Young English Players Need Time To Mature
The life of Theo Walcott must be a peculiar one, thrust into the limelight in 2006 as a 17 year-old when picked for the England World Cup squad, the glare has been on him ever since. When he scored a hat-trick against Croatia for the national team last September he was hailed as the next English great.
Fast forward nine months and the knives have come out for a player who at the tender age of 20 is still learning his trade. Following a terrible week for Arsenal, where they were comfortably dispatched at home by both Chelsea and Manchester United, Walcott is one player that has come in for robust criticism.

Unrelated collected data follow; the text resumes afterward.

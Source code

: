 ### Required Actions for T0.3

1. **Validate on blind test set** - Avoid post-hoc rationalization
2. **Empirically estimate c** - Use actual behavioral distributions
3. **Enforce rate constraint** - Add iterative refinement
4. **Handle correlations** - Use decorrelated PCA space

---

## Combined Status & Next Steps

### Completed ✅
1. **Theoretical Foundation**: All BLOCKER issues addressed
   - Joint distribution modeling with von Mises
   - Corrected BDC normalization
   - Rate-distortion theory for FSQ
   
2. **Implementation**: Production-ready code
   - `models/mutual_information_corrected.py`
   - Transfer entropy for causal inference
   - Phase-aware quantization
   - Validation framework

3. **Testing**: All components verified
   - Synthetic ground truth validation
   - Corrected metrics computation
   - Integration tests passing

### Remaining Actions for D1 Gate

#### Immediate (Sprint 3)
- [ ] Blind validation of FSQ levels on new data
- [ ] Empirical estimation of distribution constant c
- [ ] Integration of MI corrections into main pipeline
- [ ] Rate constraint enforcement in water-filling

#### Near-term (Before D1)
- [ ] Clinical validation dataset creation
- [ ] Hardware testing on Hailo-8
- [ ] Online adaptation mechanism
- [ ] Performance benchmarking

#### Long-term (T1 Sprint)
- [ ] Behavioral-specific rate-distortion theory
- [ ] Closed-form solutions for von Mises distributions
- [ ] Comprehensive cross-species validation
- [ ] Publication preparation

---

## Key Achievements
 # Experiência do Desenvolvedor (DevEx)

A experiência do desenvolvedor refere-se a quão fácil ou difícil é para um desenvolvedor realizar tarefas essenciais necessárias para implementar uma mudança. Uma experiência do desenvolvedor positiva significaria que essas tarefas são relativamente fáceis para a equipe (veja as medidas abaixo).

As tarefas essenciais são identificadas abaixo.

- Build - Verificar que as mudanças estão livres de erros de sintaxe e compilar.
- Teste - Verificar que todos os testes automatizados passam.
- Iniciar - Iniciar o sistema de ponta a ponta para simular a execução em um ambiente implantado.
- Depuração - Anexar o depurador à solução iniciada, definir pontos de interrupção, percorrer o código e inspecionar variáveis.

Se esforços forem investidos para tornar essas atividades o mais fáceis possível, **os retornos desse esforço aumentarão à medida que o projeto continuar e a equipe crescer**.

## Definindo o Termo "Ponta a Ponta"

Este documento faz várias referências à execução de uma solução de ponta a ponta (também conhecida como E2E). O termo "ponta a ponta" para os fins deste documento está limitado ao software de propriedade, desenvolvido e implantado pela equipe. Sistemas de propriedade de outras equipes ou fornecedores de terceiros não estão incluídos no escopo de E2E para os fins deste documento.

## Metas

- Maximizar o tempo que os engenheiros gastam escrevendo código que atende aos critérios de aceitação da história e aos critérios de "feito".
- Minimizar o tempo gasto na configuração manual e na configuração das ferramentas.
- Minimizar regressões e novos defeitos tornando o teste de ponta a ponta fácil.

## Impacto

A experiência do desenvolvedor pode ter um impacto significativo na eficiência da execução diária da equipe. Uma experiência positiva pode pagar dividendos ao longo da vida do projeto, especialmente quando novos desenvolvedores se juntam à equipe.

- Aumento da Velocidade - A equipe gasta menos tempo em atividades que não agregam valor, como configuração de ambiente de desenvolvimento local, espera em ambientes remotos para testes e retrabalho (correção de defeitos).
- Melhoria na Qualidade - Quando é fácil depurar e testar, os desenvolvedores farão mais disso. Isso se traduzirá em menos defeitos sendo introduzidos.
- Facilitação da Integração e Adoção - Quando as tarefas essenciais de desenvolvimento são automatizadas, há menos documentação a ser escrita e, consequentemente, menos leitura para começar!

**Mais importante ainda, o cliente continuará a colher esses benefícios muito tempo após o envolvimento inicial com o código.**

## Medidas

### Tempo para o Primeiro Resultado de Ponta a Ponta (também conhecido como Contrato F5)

On Monday, the Times ran a graphic on their website highlighting the wane of Walcott’s star since that virtuoso performance against Croatia. Breaking down Walcott’s performance since into appearances versus goals scored, the evidence was quite damning. Imagine a 20 year old suffering a dip in form? Write him off, he is finished.

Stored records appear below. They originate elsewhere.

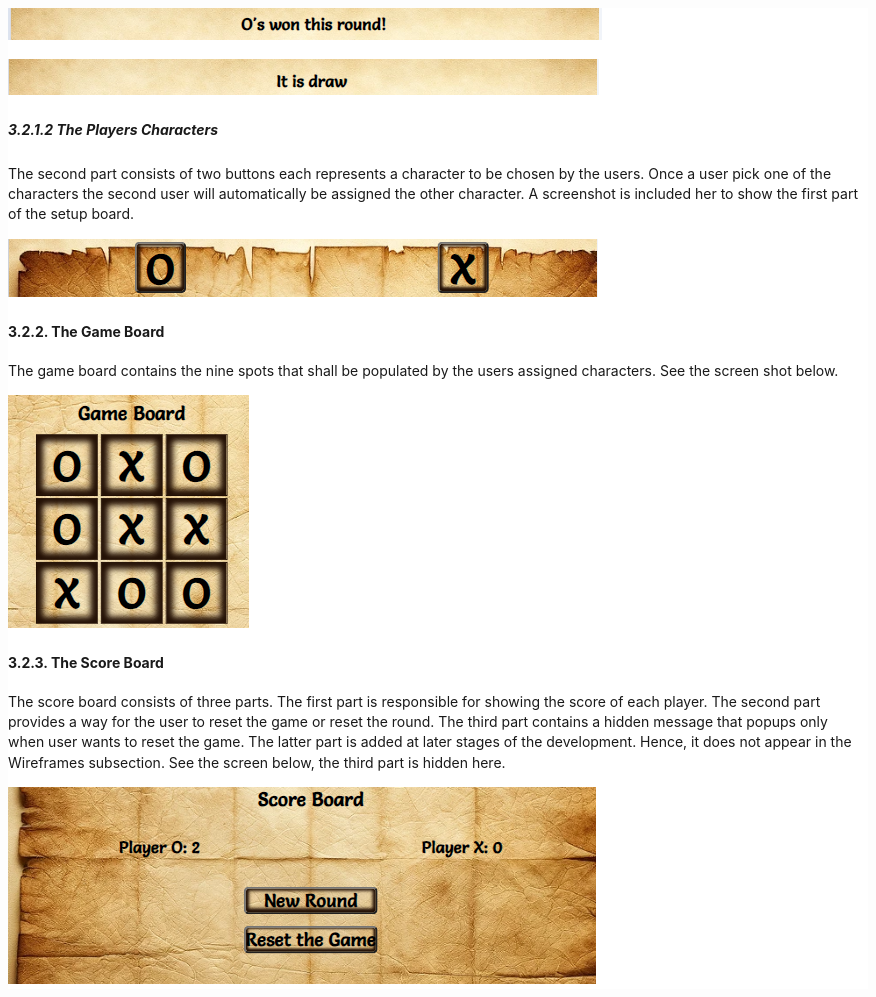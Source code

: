 ![Dash Board Status if one of the players wins](documentation/images/setupboard-dashboard-three.png)

![Dash Board Status if the game is tie](documentation/images/setupboard-dashboard-four.png)

 ##### 3.2.1.2  The Players Characters

 The second part consists of two buttons each represents a character to be chosen by the users. Once a user pick one of the characters the second user will automatically be assigned the other character. A screenshot is included her to show the first part of the setup board.

 ![Players containers contains two buttons each with either X or O character](documentation/images/setupboard-playerscontainer.png)

#### 3.2.2. The Game Board
The game board contains the nine spots that shall be populated by the users assigned characters. See the screen shot below.

 ![The game board showing the nine spots](documentation/images/gameboard.png)

#### 3.2.3. The Score Board

The score board consists of three parts. The first part is responsible for showing the score of each player. The second part provides a way for the user to reset the game or reset the round. The third part contains a hidden message that popups only when user wants to reset the game. The latter part is added at later stages of the development. Hence, it does not appear in the Wireframes subsection. See the screen below, the third part is hidden here.

 ![The score board with its two components](documentation/images/scoreboard.png)
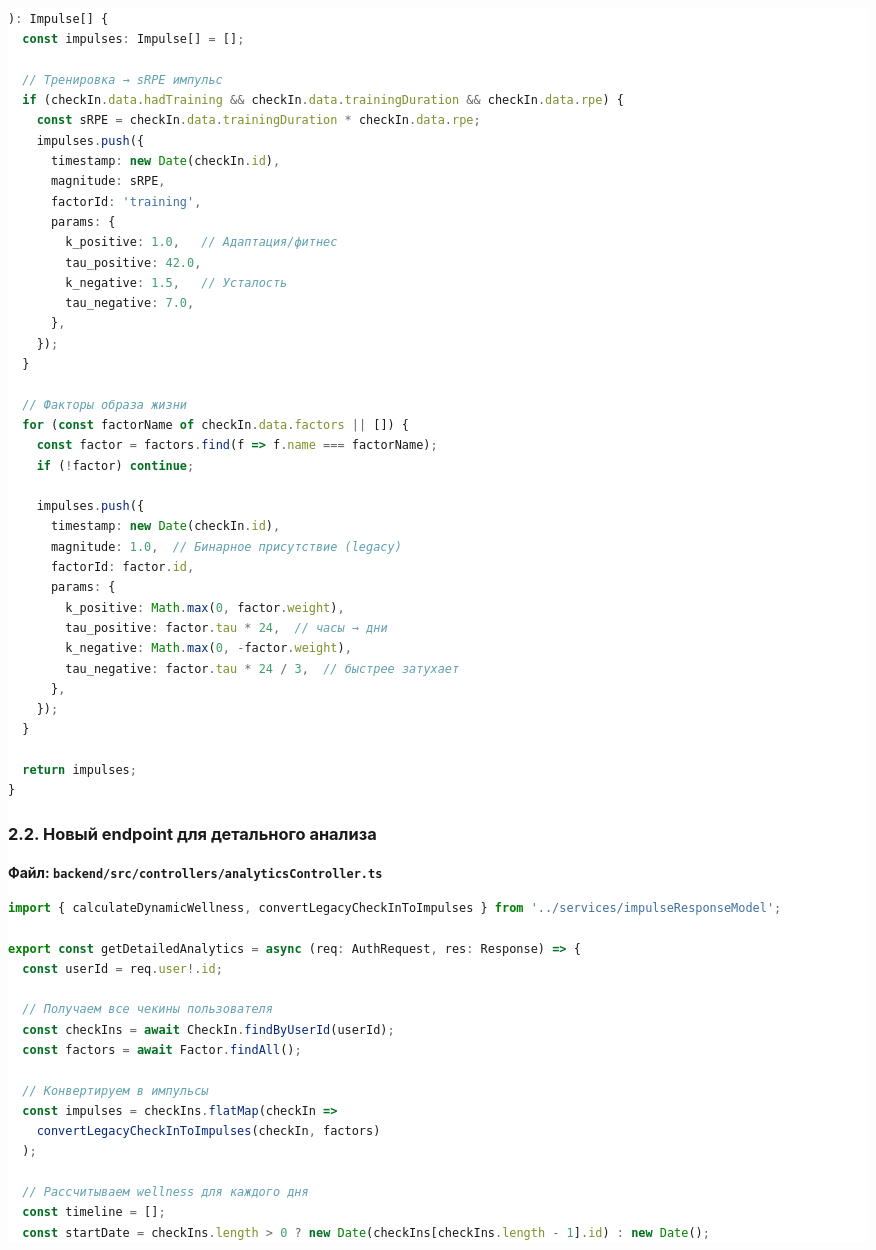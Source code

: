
 ```typescript
): Impulse[] {
  const impulses: Impulse[] = [];
  
  // Тренировка → sRPE импульс
  if (checkIn.data.hadTraining && checkIn.data.trainingDuration && checkIn.data.rpe) {
    const sRPE = checkIn.data.trainingDuration * checkIn.data.rpe;
    impulses.push({
      timestamp: new Date(checkIn.id),
      magnitude: sRPE,
      factorId: 'training',
      params: {
        k_positive: 1.0,   // Адаптация/фитнес
        tau_positive: 42.0,
        k_negative: 1.5,   // Усталость
        tau_negative: 7.0,
      },
    });
  }
  
  // Факторы образа жизни
  for (const factorName of checkIn.data.factors || []) {
    const factor = factors.find(f => f.name === factorName);
    if (!factor) continue;
    
    impulses.push({
      timestamp: new Date(checkIn.id),
      magnitude: 1.0,  // Бинарное присутствие (legacy)
      factorId: factor.id,
      params: {
        k_positive: Math.max(0, factor.weight),
        tau_positive: factor.tau * 24,  // часы → дни
        k_negative: Math.max(0, -factor.weight),
        tau_negative: factor.tau * 24 / 3,  // быстрее затухает
      },
    });
  }
  
  return impulses;
}
```

### 2.2. Новый endpoint для детального анализа

**Файл: `backend/src/controllers/analyticsController.ts`**

```typescript
import { calculateDynamicWellness, convertLegacyCheckInToImpulses } from '../services/impulseResponseModel';

export const getDetailedAnalytics = async (req: AuthRequest, res: Response) => {
  const userId = req.user!.id;
  
  // Получаем все чекины пользователя
  const checkIns = await CheckIn.findByUserId(userId);
  const factors = await Factor.findAll();
  
  // Конвертируем в импульсы
  const impulses = checkIns.flatMap(checkIn => 
    convertLegacyCheckInToImpulses(checkIn, factors)
  );
  
  // Рассчитываем wellness для каждого дня
  const timeline = [];
  const startDate = checkIns.length > 0 ? new Date(checkIns[checkIns.length - 1].id) : new Date();
```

What the graphic did not tell you though is that in the past two seasons Walcott has suffered two serious shoulder injuries. It also did not highlight his performance in the Champions League quarter-final against Villareal where he gave Spanish international Joan Capdevila a torrid time and scored a spectacular goal.
Young English players do not seem to be given the time or the space to mature in the rareified atmosphere of the Premier League. Promising players are lauded when they first burst onto the scene but with this praise comes added scrutiny. In a league that has its fair share of foreign stars fans are desperate to find local heroes but at times this pressure can become suffocating.
This is not to say young English players should be beyond criticism, but in Arsenal’s past two games Walcott was the not the only Arsenal player to perform well below par. Gabriel Agbonlahor is another player who has been on the receiving end of unrealistic expectations this season when he was disgracefully booed by his own fans after a poor run of scoring form.
The career of Micah Richards also highlights this particularly English phenomenon. A staggering physical specimen when he broke into the Manchester City and England team as a teenager his form has since tapered off and the criticism has been sharp.
At such a young age there are very few players who are capable, mentally and physically, of instantly finding their feet at the top level and maintaining that form, that is why the likes of Wayne Rooney and Cesc Fabregas are so special. Players are not robots and young talent needs to be nurtured, players need to be given the stage to make mistakes, learn the game and come back stronger.
The highest level of the English game is a particularly unforgiving place but expecting boys to perform like men is unfair and damages their confidence in the long run.